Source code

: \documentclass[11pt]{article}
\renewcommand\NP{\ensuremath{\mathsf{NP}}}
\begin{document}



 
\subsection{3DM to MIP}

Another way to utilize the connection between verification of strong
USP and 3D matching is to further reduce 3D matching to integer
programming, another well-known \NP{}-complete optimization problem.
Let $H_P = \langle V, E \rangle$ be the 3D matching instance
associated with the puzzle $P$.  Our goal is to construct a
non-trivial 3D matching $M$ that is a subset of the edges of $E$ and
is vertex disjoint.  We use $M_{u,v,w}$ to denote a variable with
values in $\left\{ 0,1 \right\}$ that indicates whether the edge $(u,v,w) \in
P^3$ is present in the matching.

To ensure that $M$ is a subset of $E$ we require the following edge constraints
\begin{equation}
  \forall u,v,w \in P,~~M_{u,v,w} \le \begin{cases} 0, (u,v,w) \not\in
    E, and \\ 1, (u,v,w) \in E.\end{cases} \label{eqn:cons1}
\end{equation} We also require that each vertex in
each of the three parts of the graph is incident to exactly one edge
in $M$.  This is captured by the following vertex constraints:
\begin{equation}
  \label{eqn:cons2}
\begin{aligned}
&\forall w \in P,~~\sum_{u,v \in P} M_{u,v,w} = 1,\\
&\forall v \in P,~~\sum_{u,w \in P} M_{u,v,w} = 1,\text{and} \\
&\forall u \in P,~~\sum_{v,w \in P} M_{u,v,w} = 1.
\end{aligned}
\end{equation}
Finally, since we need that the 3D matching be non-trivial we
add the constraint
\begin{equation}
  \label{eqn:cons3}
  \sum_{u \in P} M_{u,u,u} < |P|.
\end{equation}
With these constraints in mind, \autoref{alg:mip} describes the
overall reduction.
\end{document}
───
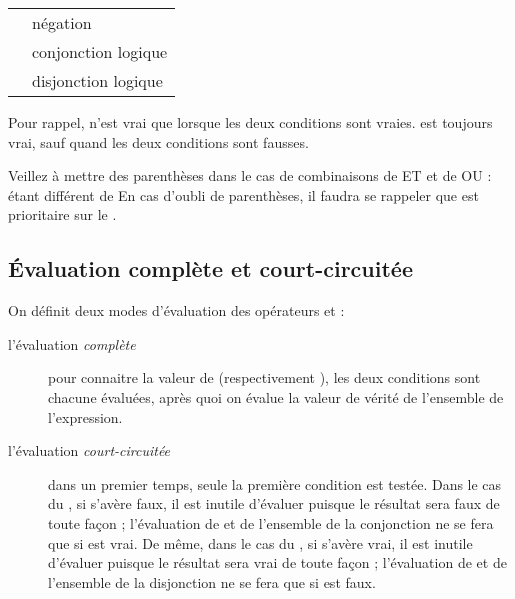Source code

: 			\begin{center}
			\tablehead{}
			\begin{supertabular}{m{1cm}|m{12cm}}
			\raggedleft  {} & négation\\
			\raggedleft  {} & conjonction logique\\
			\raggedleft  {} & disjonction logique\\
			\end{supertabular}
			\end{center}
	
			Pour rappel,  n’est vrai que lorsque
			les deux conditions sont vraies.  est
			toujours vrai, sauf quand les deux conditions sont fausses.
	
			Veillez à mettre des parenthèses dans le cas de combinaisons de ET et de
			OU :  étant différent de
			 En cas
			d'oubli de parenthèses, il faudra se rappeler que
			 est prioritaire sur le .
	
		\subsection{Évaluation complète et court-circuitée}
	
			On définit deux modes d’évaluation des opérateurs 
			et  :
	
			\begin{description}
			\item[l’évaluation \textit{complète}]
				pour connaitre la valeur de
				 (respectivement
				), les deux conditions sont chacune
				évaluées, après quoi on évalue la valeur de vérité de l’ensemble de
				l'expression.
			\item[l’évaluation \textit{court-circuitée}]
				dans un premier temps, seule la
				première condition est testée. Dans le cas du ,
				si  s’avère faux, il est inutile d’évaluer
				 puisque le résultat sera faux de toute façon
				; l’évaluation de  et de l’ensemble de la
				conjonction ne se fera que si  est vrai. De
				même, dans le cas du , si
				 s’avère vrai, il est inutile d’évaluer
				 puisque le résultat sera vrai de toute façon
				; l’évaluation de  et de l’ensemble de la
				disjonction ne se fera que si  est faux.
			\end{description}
───
● What this task involves: Among the entries above, some lines may hold the string "avère". State how many, and give nothing but the number.

● Task answer: 2